Well, let's just say that the solution here is to immerse yourself in the world of poetry and literature. Read, write, critique, repeat. You'll find that the more time you spend in our world, those of us that write on a constant basis, you'll be churning things out in no time. I promise: nothing can be better for you than to sit at your keyboard and hammer away with the juices flowing, even if that means you have to switch from one to the next to the next.

Questions? Ask.

Toodles!
thepancreas


----------



## xeenyth (Nov 10, 2014)

Thanks everyone for your welcomes, and your advice. I have been traveling for the last few weeks and am back now, ready to jump in more into the forum here. I'll be seeing you around here, I'm sure.


----------



## Firemajic (Nov 10, 2014)

Welcome back, hope you had a wonderful trip. I am looking forward to reading your work. I write poetry, so I am hoping to see you post in the poetry thread.  Hope you enjoy the forum ! If I can help in any way, please let me know.  Peace...Jul


----------



## TKent (Nov 10, 2014)

Welcome to WF!!


----------



## IvyRuth (Dec 6, 2014)

Hi xeenyth, 

I used to live in Southern Canada, most people called it Texas.  

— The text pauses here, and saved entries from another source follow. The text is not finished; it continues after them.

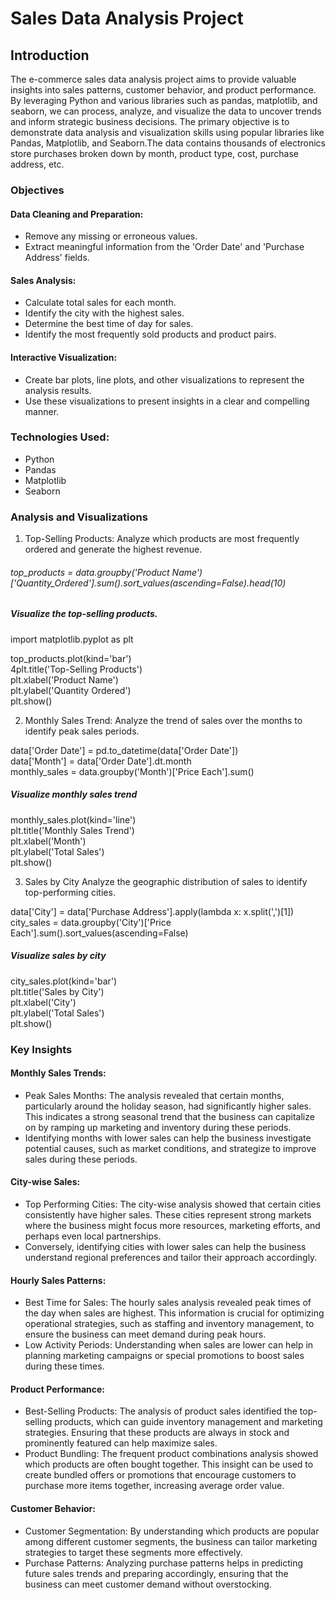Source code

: # Sales Data Analysis Project

## Introduction

The e-commerce sales data analysis project aims to provide valuable insights into sales patterns, customer behavior, and product performance. By leveraging Python and various libraries such as pandas, matplotlib, and seaborn, we can process, analyze, and visualize the data to uncover trends and inform strategic business decisions. The primary objective is to demonstrate data analysis and visualization skills using popular libraries like Pandas, Matplotlib, and Seaborn.The data contains thousands of electronics store purchases broken down by month, product type, cost, purchase address, etc.

### Objectives
#### Data Cleaning and Preparation:
- Remove any missing or erroneous values.
- Extract meaningful information from the 'Order Date' and 'Purchase Address' fields.

#### Sales Analysis:
- Calculate total sales for each month.
- Identify the city with the highest sales.
- Determine the best time of day for sales.
- Identify the most frequently sold products and product pairs.

#### Interactive Visualization:
- Create bar plots, line plots, and other visualizations to represent the analysis results.
- Use these visualizations to present insights in a clear and compelling manner.

### Technologies Used: 
- Python 
- Pandas
- Matplotlib
- Seaborn

### Analysis and Visualizations
1. Top-Selling Products:
Analyze which products are most frequently ordered and generate the highest revenue.

###### top_products = data.groupby('Product Name')['Quantity_Ordered'].sum().sort_values(ascending=False).head(10)

##### Visualize the top-selling products.

import matplotlib.pyplot as plt <br>

top_products.plot(kind='bar') <br>
4plt.title('Top-Selling Products') <br>
plt.xlabel('Product Name') <br>
plt.ylabel('Quantity Ordered') <br>
plt.show()

2. Monthly Sales Trend:
Analyze the trend of sales over the months to identify peak sales periods.

data['Order Date'] = pd.to_datetime(data['Order Date']) <br>
data['Month'] = data['Order Date'].dt.month <br>
monthly_sales = data.groupby('Month')['Price Each'].sum() <br>

##### Visualize monthly sales trend
monthly_sales.plot(kind='line') <br>
plt.title('Monthly Sales Trend') <br>
plt.xlabel('Month') <br>
plt.ylabel('Total Sales') <br>
plt.show()

3. Sales by City
Analyze the geographic distribution of sales to identify top-performing cities.

data['City'] = data['Purchase Address'].apply(lambda x: x.split(',')[1]) <br>
city_sales = data.groupby('City')['Price Each'].sum().sort_values(ascending=False) 

##### Visualize sales by city
city_sales.plot(kind='bar') <br>
plt.title('Sales by City') <br>
plt.xlabel('City') <br>
plt.ylabel('Total Sales') <br>
plt.show()


### Key Insights
#### Monthly Sales Trends:

- Peak Sales Months: The analysis revealed that certain months, particularly around the holiday season, had significantly higher sales. This indicates a strong seasonal trend that the business can capitalize on by ramping up marketing and inventory during these periods.
- Identifying months with lower sales can help the business investigate potential causes, such as market conditions, and strategize to improve sales during these periods.

#### City-wise Sales:

- Top Performing Cities: The city-wise analysis showed that certain cities consistently have higher sales. These cities represent strong markets where the business might focus more resources, marketing efforts, and perhaps even local partnerships.
- Conversely, identifying cities with lower sales can help the business understand regional preferences and tailor their approach accordingly.

#### Hourly Sales Patterns:

- Best Time for Sales: The hourly sales analysis revealed peak times of the day when sales are highest. This information is crucial for optimizing operational strategies, such as staffing and inventory management, to ensure the business can meet demand during peak hours.
- Low Activity Periods: Understanding when sales are lower can help in planning marketing campaigns or special promotions to boost sales during these times.

#### Product Performance:

- Best-Selling Products: The analysis of product sales identified the top-selling products, which can guide inventory management and marketing strategies. Ensuring that these products are always in stock and prominently featured can help maximize sales.
- Product Bundling: The frequent product combinations analysis showed which products are often bought together. This insight can be used to create bundled offers or promotions that encourage customers to purchase more items together, increasing average order value.

#### Customer Behavior:

- Customer Segmentation: By understanding which products are popular among different customer segments, the business can tailor marketing strategies to target these segments more effectively.
- Purchase Patterns: Analyzing purchase patterns helps in predicting future sales trends and preparing accordingly, ensuring that the business can meet customer demand without overstocking.


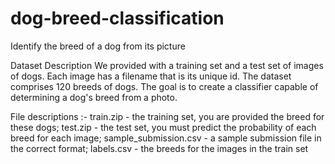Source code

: # dog-breed-classification
Identify the breed of a dog from its picture

Dataset Description
We provided with a training set and a test set of images of dogs. Each image has a filename that is its unique id. The dataset comprises 120 breeds of dogs. The goal is to create a classifier capable of determining a dog's breed from a photo.

File descriptions :-
train.zip - the training set, you are provided the breed for these dogs; 
test.zip - the test set, you must predict the probability of each breed for each image; 
sample_submission.csv - a sample submission file in the correct format; 
labels.csv - the breeds for the images in the train set
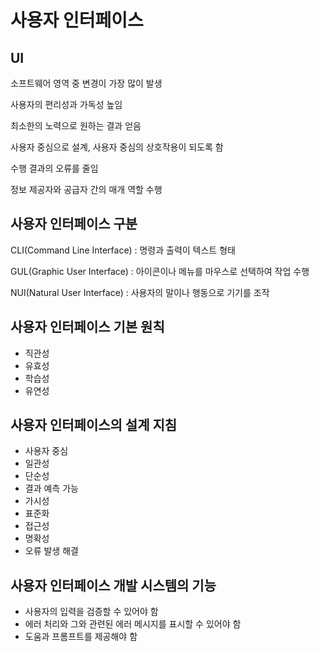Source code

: # 사용자 인터페이스

## UI
소프트웨어 영역 중 변경이 가장 많이 발생

사용자의 편리성과 가독성 높임

최소한의 노력으로 원하는 결과 얻음

사용자 중심으로 설계, 사용자 중심의 상호작용이 되도록 함

수행 결과의 오류를 줄임

정보 제공자와 공급자 간의 매개 역할 수행

## 사용자 인터페이스 구분
CLI(Command Line Interface) : 명령과 출력이 텍스트 형태

GUL(Graphic User Interface) : 아이콘이나 메뉴를 마우스로 선택하여 작업 수행

NUI(Natural User Interface) : 사용자의 말이나 행동으로 기기를 조작

## 사용자 인터페이스 기본 원칙
- 직관성
- 유효성
- 학습성
- 유연성

## 사용자 인터페이스의 설계 지침
- 사용자 중심
- 일관성
- 단순성
- 결과 예측 가능
- 가시성
- 표준화
- 접근성
- 명확성
- 오류 발생 해결

## 사용자 인터페이스 개발 시스템의 기능
- 사용자의 입력을 검증할 수 있어야 함
- 에러 처리와 그와 관련된 에러 메시지를 표시할 수 있어야 함
- 도움과 프롬프트를 제공해야 함

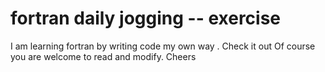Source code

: # fortran daily jogging -- exercise
I am learning fortran by writing code my own way .
Check it out 
Of course you are welcome to read and modify.
Cheers 
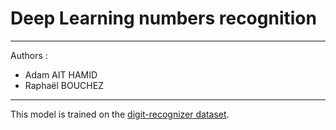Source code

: # Deep Learning numbers recognition

---

Authors : 
- Adam AIT HAMID
- Raphaël BOUCHEZ

---

This model is trained on the [digit-recognizer dataset](https://www.kaggle.com/c/digit-recognizer/data?select=sample_submission.csv).

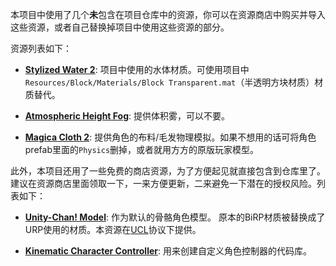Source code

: 本项目中使用了几个**未**包含在项目仓库中的资源，你可以在资源商店中购买并导入这些资源，或者自己替换掉项目中使用这些资源的部分。

资源列表如下：

- [**Stylized Water 2**](https://assetstore.unity.com/packages/vfx/shaders/stylized-water-2-170386): 项目中使用的水体材质。可使用项目中`Resources/Block/Materials/Block Transparent.mat`（半透明方块材质）材质替代。

- [**Atmospheric Height Fog**](https://assetstore.unity.com/packages/vfx/shaders/fullscreen-camera-effects/atmospheric-height-fog-optimized-fog-for-consoles-mobile-and-vr-143825): 提供体积雾，可以不要。

- [**Magica Cloth 2**](https://assetstore.unity.com/packages/tools/physics/magica-cloth-2-242307): 提供角色的布料/毛发物理模拟。如果不想用的话可将角色prefab里面的`Physics`删掉，或者就用方方的原版玩家模型。

此外，本项目还用了一些免费的商店资源，为了方便起见就直接包含到仓库里了。建议在资源商店里面领取一下，一来方便更新，二来避免一下潜在的授权风险。列表如下：

- [**Unity-Chan! Model**](https://assetstore.unity.com/packages/3d/characters/unity-chan-model-18705): 作为默认的骨骼角色模型。 原本的BiRP材质被替换成了URP使用的材质。本资源在[UCL](https://unity-chan.com/contents/license_en/)协议下提供。

- [**Kinematic Character Controller**](https://assetstore.unity.com/packages/tools/physics/kinematic-character-controller-99131): 用来创建自定义角色控制器的代码库。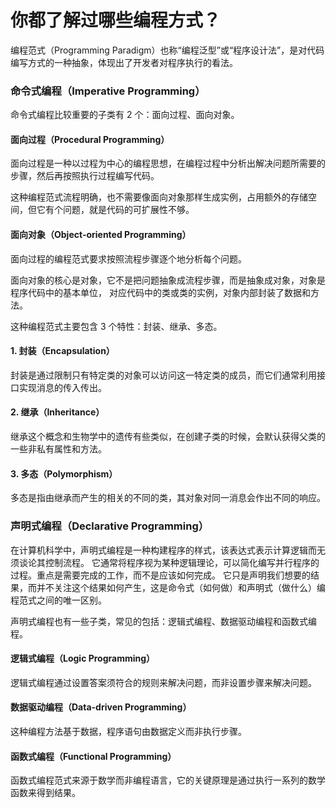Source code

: # 你都了解过哪些编程方式？


编程范式（Programming Paradigm）也称“编程泛型”或“程序设计法”，是对代码编写方式的一种抽象，体现出了开发者对程序执行的看法。




### 命令式编程（Imperative Programming）


命令式编程比较重要的子类有 2 个：面向过程、面向对象。


#### 面向过程（Procedural Programming）



面向过程是一种以过程为中心的编程思想，在编程过程中分析出解决问题所需要的步骤，然后再按照执行过程编写代码。 



这种编程范式流程明确，也不需要像面向对象那样生成实例，占用额外的存储空间，但它有个问题，就是代码的可扩展性不够。



#### 面向对象（Object-oriented Programming）


面向过程的编程范式要求按照流程步骤逐个地分析每个问题。


面向对象的核心是对象，它不是把问题抽象成流程步骤，而是抽象成对象，对象是程序代码中的基本单位，
对应代码中的类或类的实例，对象内部封装了数据和方法。



这种编程范式主要包含 3 个特性：封装、继承、多态。



#### 1. 封装（Encapsulation）

封装是通过限制只有特定类的对象可以访问这一特定类的成员，而它们通常利用接口实现消息的传入传出。



#### 2. 继承（Inheritance）


继承这个概念和生物学中的遗传有些类似，在创建子类的时候，会默认获得父类的一些非私有属性和方法。



#### 3. 多态（Polymorphism）


多态是指由继承而产生的相关的不同的类，其对象对同一消息会作出不同的响应。



### 声明式编程（Declarative Programming）


在计算机科学中，声明式编程是一种构建程序的样式，该表达式表示计算逻辑而无须谈论其控制流程。
它通常将程序视为某种逻辑理论，可以简化编写并行程序的过程。重点是需要完成的工作，而不是应该如何完成。
它只是声明我们想要的结果，而并不关注这个结果如何产生，这是命令式（如何做）和声明式（做什么）编程范式之间的唯一区别。




声明式编程也有一些子类，常见的包括：逻辑式编程、数据驱动编程和函数式编程。



#### 逻辑式编程（Logic Programming）


逻辑式编程通过设置答案须符合的规则来解决问题，而非设置步骤来解决问题。



#### 数据驱动编程（Data-driven Programming）

这种编程方法基于数​​据，程序语句由数据定义而非执行步骤。


#### 函数式编程（Functional Programming）

函数式编程范式来源于数学而非编程语言，它的关键原理是通过执行一系列的数学函数来得到结果。






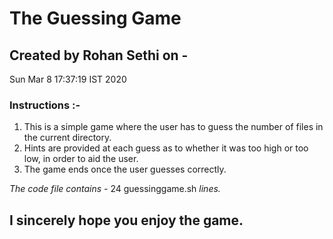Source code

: # The Guessing Game
## Created by **Rohan Sethi** on -
Sun Mar  8 17:37:19 IST 2020

### Instructions :- 
1. This is a simple game where the user has to guess the number of files in the current directory.
2. Hints are provided at each guess as to whether it was too high or too low, in order to aid the user.
3. The game ends once the user guesses correctly.

*The code file contains -*
24 guessinggame.sh
 *lines.*

## I sincerely hope you enjoy the game.
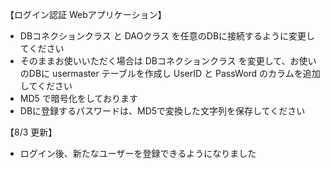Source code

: 【ログイン認証 Webアプリケーション】

* DBコネクションクラス と DAOクラス を任意のDBに接続するように変更してください
* そのままお使いいただく場合は DBコネクションクラス を変更して、お使いのDBに
 usermaster テーブルを作成し UserID と PassWord のカラムを追加してください
* MD5 で暗号化をしております
* DBに登録するパスワードは、MD5で変換した文字列を保存してください

【8/3 更新】
* ログイン後、新たなユーザーを登録できるようになりました
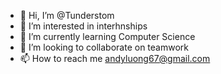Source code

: - 👋 Hi, I’m @Tunderstom
- 👀 I’m interested in interhnships
- 🌱 I’m currently learning Computer Science
- 💞️ I’m looking to collaborate on teamwork
- 📫 How to reach me andyluong67@gmail.com

<!---
Tunderstom/Tunderstom is a ✨ special ✨ repository because its `README.md` (this file) appears on your GitHub profile.
You can click the Preview link to take a look at your changes.
--->
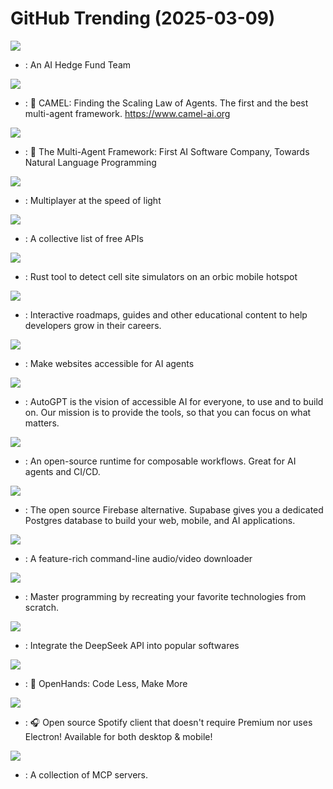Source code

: # GitHub Trending (2025-03-09)

![](https://img.shields.io/badge/Python-New%20979-green?style=flat-square&logo=appveyor)
- [](https://github.comundefined): An AI Hedge Fund Team

![](https://img.shields.io/badge/Python-New%20400-green?style=flat-square&logo=appveyor)
- [](https://github.comundefined): 🐫 CAMEL: Finding the Scaling Law of Agents. The first and the best multi-agent framework. https://www.camel-ai.org

![](https://img.shields.io/badge/Python-New%20489-green?style=flat-square&logo=appveyor)
- [](https://github.comundefined): 🌟 The Multi-Agent Framework: First AI Software Company, Towards Natural Language Programming

![](https://img.shields.io/badge/Rust-New%20747-green?style=flat-square&logo=appveyor)
- [](https://github.comundefined): Multiplayer at the speed of light

![](https://img.shields.io/badge/Python-New%20286-green?style=flat-square&logo=appveyor)
- [](https://github.comundefined): A collective list of free APIs

![](https://img.shields.io/badge/Rust-New%20144-green?style=flat-square&logo=appveyor)
- [](https://github.comundefined): Rust tool to detect cell site simulators on an orbic mobile hotspot

![](https://img.shields.io/badge/TypeScript-New%20167-green?style=flat-square&logo=appveyor)
- [](https://github.comundefined): Interactive roadmaps, guides and other educational content to help developers grow in their careers.

![](https://img.shields.io/badge/Python-New%20491-green?style=flat-square&logo=appveyor)
- [](https://github.comundefined): Make websites accessible for AI agents

![](https://img.shields.io/badge/Python-New%20260-green?style=flat-square&logo=appveyor)
- [](https://github.comundefined): AutoGPT is the vision of accessible AI for everyone, to use and to build on. Our mission is to provide the tools, so that you can focus on what matters.

![](https://img.shields.io/badge/Go-New%20238-green?style=flat-square&logo=appveyor)
- [](https://github.comundefined): An open-source runtime for composable workflows. Great for AI agents and CI/CD.

![](https://img.shields.io/badge/TypeScript-New%2080-green?style=flat-square&logo=appveyor)
- [](https://github.comundefined): The open source Firebase alternative. Supabase gives you a dedicated Postgres database to build your web, mobile, and AI applications.

![](https://img.shields.io/badge/Python-New%20109-green?style=flat-square&logo=appveyor)
- [](https://github.comundefined): A feature-rich command-line audio/video downloader

![](https://img.shields.io/badge/Markdown-New%20801-green?style=flat-square&logo=appveyor)
- [](https://github.comundefined): Master programming by recreating your favorite technologies from scratch.

![](https://img.shields.io/badge/none-New%20420-green?style=flat-square&logo=appveyor)
- [](https://github.comundefined): Integrate the DeepSeek API into popular softwares

![](https://img.shields.io/badge/Python-New%20296-green?style=flat-square&logo=appveyor)
- [](https://github.comundefined): 🙌 OpenHands: Code Less, Make More

![](https://img.shields.io/badge/Dart-New%20313-green?style=flat-square&logo=appveyor)
- [](https://github.comundefined): 🎧 Open source Spotify client that doesn't require Premium nor uses Electron! Available for both desktop & mobile!

![](https://img.shields.io/badge/none-New%20577-green?style=flat-square&logo=appveyor)
- [](https://github.comundefined): A collection of MCP servers.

Advice, tips, cool stuff...  this is not mine, but I'll pass it on.  Never, ever, not for any reason or excuse allow yourself to go on Facebook before 11:00 PM.  If you do publish and use FB for publicity - only allow 30 minutes a day and only for your author page.  Then again, never ever, not ever allow yourself to take a peak at what is happening on your personal page.  

That is easy advice for me because I don't use Facebook, but all the published authors that I have read who do use Facebook say it is a time sink for independent authors.  Oh, yeah, do the same with YouTube and all of your surfing.  

Really, and probably much more reasonable, pick the time you are most productive.  Set that time aside for writing and make the hard rule - no surfing, no FB, no twitter, no nada during that time.  Throwing away the TV was helpful to me about 30 years ago.  I still don't miss it.

Wishing you the best of success with your writing.


----------



## LadyGrumps (Dec 13, 2014)

Whoo, another Canadian! We'll be taking over soon enough on our own!


----------